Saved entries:

-------------------------

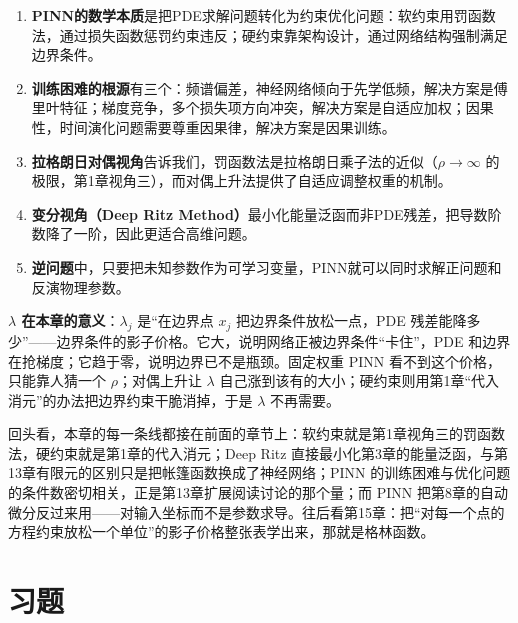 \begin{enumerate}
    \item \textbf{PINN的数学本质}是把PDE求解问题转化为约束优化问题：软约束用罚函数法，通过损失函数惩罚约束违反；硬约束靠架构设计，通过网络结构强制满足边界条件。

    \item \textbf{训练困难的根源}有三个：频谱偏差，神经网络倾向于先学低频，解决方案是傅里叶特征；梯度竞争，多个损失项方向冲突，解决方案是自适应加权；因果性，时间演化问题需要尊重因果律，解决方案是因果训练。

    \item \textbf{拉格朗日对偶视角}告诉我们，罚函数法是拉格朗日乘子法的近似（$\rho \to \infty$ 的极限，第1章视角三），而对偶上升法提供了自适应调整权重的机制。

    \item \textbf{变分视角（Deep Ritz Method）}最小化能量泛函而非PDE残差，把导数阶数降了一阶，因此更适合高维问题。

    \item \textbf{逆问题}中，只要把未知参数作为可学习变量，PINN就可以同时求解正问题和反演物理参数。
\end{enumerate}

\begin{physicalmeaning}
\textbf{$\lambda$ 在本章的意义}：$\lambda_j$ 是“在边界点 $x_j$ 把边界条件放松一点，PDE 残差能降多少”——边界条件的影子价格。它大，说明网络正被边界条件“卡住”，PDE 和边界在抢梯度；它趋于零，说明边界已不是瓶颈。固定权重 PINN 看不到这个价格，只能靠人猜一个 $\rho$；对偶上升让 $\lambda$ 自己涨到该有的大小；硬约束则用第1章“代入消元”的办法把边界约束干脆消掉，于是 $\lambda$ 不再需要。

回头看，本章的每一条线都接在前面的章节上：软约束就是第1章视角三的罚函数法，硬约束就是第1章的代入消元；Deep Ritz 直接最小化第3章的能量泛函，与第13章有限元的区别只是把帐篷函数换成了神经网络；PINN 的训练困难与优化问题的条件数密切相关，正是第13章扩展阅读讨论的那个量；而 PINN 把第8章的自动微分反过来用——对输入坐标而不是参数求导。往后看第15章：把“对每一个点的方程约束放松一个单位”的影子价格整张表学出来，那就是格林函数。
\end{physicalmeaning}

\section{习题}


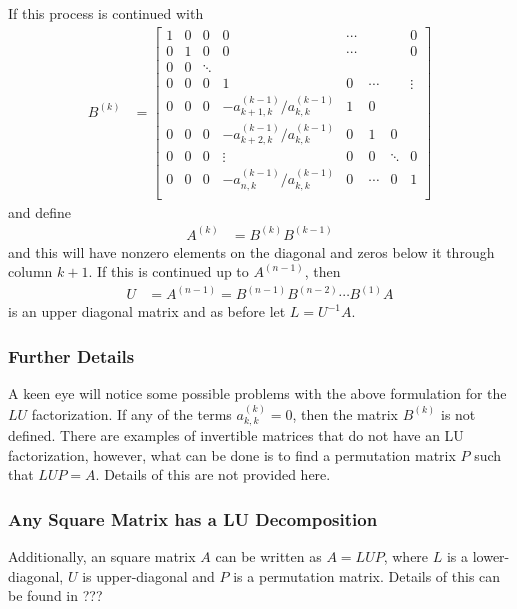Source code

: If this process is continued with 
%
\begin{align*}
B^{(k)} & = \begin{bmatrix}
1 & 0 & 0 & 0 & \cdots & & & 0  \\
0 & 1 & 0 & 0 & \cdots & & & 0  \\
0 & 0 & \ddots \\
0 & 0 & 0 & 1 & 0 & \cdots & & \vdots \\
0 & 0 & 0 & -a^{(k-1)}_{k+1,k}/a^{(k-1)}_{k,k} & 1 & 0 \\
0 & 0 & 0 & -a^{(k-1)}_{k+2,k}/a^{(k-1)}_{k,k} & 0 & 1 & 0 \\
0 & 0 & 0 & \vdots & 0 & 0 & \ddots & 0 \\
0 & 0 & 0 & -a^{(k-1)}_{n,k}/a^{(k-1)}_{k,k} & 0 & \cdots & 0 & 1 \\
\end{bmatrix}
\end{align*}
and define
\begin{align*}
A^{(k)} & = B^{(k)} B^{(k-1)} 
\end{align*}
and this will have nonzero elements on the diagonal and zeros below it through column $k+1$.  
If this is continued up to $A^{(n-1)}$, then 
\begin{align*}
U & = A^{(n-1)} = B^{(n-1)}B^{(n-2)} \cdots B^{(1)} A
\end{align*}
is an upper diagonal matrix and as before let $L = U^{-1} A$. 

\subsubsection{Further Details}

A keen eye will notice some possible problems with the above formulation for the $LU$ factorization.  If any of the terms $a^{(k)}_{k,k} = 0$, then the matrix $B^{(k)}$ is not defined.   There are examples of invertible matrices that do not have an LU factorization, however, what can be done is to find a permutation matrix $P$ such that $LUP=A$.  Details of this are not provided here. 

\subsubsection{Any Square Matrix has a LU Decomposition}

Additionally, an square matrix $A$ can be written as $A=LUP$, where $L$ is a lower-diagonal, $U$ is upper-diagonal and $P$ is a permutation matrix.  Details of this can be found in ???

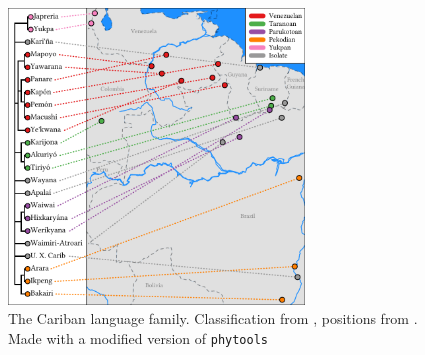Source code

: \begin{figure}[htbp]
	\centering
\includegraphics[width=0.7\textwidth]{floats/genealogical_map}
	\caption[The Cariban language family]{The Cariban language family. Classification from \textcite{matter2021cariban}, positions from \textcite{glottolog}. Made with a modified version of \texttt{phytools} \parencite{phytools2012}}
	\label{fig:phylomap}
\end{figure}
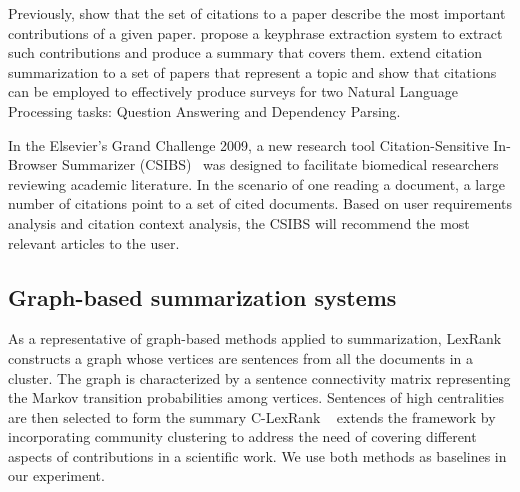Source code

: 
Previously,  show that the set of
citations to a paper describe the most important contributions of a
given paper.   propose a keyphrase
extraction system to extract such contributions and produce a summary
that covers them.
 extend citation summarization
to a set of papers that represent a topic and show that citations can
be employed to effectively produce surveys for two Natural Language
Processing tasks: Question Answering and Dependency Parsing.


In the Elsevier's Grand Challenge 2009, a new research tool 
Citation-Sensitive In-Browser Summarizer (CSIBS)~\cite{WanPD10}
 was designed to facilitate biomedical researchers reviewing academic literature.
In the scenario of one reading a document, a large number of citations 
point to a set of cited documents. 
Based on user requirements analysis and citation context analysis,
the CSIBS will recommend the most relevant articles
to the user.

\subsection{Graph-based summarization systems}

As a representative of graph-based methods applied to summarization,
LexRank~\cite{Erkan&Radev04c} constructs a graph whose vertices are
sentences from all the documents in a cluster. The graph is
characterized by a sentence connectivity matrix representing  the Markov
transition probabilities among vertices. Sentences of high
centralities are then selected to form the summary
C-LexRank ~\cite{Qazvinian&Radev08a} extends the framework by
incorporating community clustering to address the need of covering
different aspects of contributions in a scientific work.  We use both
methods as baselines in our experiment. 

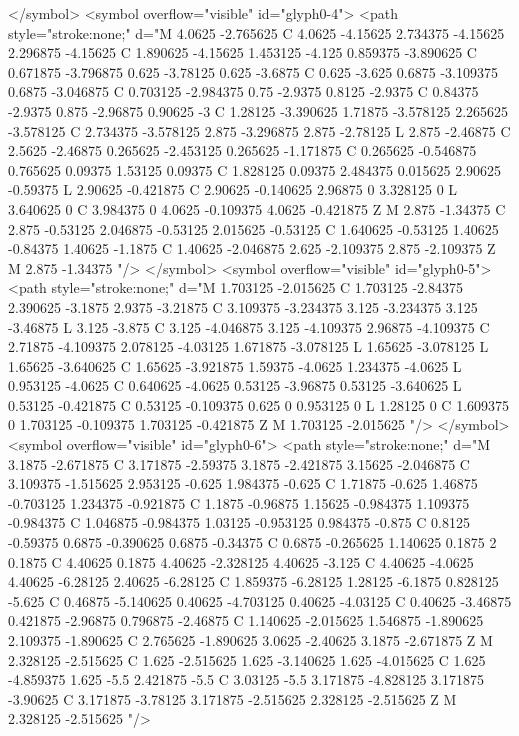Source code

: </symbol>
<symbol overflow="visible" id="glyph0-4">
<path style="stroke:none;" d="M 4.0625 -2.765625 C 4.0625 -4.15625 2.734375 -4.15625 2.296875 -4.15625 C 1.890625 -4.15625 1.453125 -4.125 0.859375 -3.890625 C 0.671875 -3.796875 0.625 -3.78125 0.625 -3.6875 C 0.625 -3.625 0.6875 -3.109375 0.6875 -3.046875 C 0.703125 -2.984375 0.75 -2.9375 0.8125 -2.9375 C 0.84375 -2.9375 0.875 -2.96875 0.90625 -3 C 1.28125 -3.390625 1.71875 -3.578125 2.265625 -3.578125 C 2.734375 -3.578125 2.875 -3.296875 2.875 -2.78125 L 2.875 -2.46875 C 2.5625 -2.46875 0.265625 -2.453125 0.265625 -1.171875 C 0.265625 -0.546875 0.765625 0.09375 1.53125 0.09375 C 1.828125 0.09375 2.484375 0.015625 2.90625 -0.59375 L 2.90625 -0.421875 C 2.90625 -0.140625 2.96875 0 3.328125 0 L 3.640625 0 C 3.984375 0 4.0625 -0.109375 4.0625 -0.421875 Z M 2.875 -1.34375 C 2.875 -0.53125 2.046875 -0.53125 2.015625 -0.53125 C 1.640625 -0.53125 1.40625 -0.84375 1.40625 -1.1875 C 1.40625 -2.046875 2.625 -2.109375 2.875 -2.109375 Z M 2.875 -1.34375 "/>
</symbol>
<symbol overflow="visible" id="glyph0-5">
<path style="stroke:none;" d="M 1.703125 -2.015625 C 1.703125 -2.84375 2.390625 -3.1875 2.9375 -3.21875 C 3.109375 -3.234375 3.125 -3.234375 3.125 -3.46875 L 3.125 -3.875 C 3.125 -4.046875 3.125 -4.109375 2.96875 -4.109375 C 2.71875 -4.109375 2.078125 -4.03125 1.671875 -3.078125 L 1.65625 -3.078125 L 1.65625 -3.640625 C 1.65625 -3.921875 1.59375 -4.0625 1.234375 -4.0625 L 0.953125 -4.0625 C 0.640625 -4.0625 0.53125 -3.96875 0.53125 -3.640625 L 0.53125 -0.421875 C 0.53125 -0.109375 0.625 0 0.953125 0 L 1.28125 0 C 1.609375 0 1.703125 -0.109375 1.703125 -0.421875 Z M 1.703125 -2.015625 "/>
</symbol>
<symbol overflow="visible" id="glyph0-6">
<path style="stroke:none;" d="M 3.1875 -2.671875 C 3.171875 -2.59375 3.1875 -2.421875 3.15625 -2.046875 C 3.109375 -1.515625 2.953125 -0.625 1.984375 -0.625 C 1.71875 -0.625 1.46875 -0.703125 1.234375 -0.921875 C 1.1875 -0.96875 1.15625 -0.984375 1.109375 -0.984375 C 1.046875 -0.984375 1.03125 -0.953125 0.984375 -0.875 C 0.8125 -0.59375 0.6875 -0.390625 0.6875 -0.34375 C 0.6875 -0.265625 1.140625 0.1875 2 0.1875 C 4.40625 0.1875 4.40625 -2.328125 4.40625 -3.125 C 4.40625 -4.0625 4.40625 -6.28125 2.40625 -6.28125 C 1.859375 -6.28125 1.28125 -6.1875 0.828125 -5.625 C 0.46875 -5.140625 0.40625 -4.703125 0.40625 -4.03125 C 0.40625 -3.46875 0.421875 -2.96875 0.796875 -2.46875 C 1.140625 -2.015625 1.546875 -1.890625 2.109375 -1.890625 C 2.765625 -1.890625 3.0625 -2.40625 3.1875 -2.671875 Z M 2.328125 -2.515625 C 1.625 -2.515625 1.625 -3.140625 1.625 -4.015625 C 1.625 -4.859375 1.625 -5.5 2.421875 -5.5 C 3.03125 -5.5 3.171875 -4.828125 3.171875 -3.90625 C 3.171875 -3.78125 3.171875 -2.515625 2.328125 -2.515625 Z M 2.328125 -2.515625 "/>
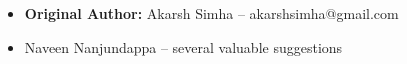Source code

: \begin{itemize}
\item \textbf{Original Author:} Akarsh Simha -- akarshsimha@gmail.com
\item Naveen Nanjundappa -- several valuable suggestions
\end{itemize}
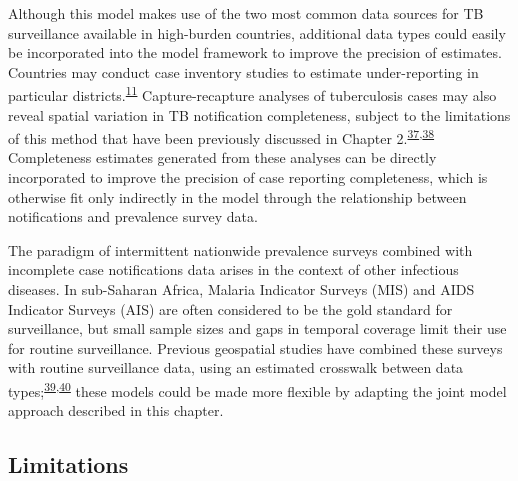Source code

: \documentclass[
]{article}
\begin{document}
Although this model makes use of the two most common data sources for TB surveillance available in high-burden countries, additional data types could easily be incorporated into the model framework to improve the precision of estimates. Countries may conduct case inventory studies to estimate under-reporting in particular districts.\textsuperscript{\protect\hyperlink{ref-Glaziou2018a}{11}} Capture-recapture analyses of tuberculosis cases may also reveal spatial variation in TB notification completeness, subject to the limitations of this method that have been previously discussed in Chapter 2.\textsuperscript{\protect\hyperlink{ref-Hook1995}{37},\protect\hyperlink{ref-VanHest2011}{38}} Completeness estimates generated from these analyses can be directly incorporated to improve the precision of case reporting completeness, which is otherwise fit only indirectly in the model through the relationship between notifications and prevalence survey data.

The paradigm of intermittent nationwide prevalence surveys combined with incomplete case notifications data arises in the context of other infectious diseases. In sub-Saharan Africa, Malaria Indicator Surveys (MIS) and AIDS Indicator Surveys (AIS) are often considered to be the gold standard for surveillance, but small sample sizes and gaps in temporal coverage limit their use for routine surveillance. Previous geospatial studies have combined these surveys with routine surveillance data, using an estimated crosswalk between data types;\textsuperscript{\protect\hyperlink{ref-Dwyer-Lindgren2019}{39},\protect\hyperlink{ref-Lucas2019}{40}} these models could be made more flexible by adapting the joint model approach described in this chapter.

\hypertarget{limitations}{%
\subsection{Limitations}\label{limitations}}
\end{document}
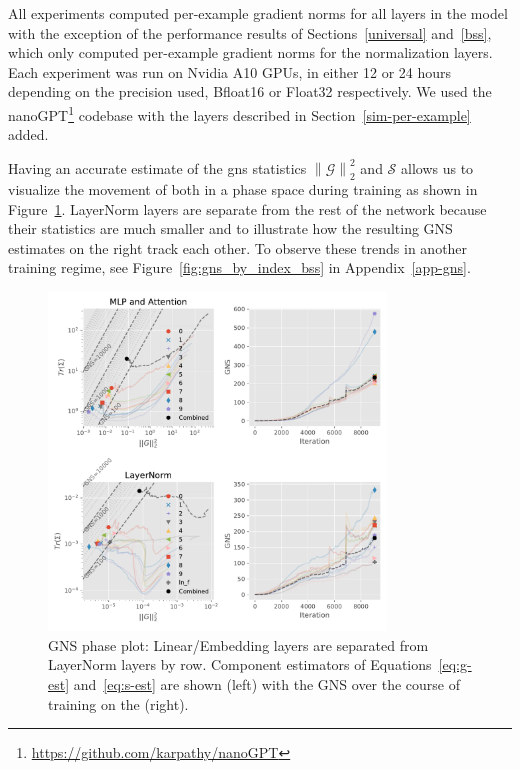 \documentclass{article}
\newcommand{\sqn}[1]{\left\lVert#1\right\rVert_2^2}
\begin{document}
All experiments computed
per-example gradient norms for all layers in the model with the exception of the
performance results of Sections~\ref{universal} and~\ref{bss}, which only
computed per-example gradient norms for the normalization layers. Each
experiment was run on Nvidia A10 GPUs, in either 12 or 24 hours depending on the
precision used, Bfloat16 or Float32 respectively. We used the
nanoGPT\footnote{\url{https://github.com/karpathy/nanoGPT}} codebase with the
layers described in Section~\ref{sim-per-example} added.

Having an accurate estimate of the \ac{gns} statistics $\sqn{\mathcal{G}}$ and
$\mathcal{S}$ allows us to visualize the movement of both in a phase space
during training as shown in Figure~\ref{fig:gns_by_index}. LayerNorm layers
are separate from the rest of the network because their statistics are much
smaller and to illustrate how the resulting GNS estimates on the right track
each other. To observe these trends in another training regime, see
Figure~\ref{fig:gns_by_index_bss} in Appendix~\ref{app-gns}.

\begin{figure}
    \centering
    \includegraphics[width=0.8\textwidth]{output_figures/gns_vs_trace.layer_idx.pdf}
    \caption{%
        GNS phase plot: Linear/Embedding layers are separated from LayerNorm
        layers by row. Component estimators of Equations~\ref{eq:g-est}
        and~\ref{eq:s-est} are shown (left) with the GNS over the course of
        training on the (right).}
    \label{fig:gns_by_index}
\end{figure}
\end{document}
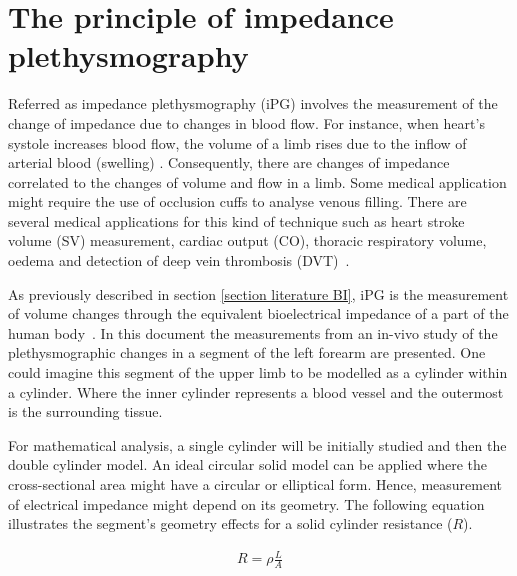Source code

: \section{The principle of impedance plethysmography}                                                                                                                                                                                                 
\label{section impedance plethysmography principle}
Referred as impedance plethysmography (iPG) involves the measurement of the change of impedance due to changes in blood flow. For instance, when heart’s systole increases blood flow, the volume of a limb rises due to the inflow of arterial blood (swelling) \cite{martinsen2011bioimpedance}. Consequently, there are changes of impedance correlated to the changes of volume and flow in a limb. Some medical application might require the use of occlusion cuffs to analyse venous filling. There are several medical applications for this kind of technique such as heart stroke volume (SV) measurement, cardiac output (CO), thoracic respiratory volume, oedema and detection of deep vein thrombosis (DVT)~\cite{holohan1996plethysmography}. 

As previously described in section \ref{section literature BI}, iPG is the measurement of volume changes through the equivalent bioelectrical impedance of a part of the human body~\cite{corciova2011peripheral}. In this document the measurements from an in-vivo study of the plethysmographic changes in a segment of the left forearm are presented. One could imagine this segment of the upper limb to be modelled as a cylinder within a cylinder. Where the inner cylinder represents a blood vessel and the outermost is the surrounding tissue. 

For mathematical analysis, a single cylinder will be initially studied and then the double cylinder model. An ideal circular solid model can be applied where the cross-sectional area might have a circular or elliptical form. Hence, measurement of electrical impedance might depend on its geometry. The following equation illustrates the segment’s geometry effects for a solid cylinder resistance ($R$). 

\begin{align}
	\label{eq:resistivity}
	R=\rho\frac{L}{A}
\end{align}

-------------------------

- _WHAT THE TASK REQUIRES_: For each line in the data above that contains the string "Details", extract the line.

- _EXERCISE RESULT_:
\subsubsection{Further Details}
A keen eye will notice some possible problems with the above formulation for the $LU$ factorization.  If any of the terms $a^{(k)}_{k,k} = 0$, then the matrix $B^{(k)}$ is not defined.   There are examples of invertible matrices that do not have an LU factorization, however, what can be done is to find a permutation matrix $P$ such that $LUP=A$.  Details of this are not provided here. 
Additionally, an square matrix $A$ can be written as $A=LUP$, where $L$ is a lower-diagonal, $U$ is upper-diagonal and $P$ is a permutation matrix.  Details of this can be found in ???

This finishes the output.